ABOUT THIS TASK: In the material below, some lines may hold the word "indexed"; state how many do, giving only the number.
* * *
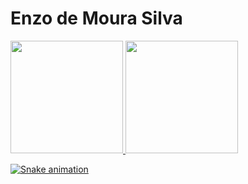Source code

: # Enzo de Moura Silva

<div>
<a href="https://github.com/Enzomoloi">
<img loading="lazy" height="180em" src="https://github-readme-stats.vercel.app/api/top-langs/?username=Enzomoloi&layout=compact&langs_count=7&theme=dracula"/>
<img loading="lazy" height="180em" src="https://github-readme-stats.vercel.app/api?username=Enzomoloi&show_icons=true&theme=dracula&include_all_commits=true&count_private=true"/>
</div>

  ![Snake animation](https://github.com/seu-usuário-aqui/seu-usuário-aqui/blob/output/github-contribution-grid-snake.svg)
<!--
**Enzomoloi/Enzomoloi** is a ✨ _special_ ✨ repository because its `README.md` (this file) appears on your GitHub profile.

Here are some ideas to get you started:

- 🔭 I’m currently working on ...
- 🌱 I’m currently learning ...
- 👯 I’m looking to collaborate on ...
- 🤔 I’m looking for help with ...
- 💬 Ask me about ...
- 📫 How to reach me: ...
- 😄 Pronouns: ...
- ⚡ Fun fact: ...
-->
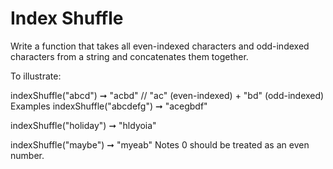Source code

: # Index Shuffle

Write a function that takes all even-indexed characters and odd-indexed characters from a string and concatenates them together.

To illustrate:

indexShuffle("abcd") ➞ "acbd"
// "ac" (even-indexed) + "bd" (odd-indexed)
Examples
indexShuffle("abcdefg") ➞ "acegbdf"

indexShuffle("holiday") ➞ "hldyoia"

indexShuffle("maybe") ➞ "myeab"
Notes
0 should be treated as an even number.
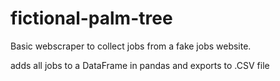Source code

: # fictional-palm-tree


Basic webscraper to collect jobs from a fake jobs website.

adds all jobs to a DataFrame in pandas and exports to .CSV file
* * *
SOLUTION FOR THIS TASK: 2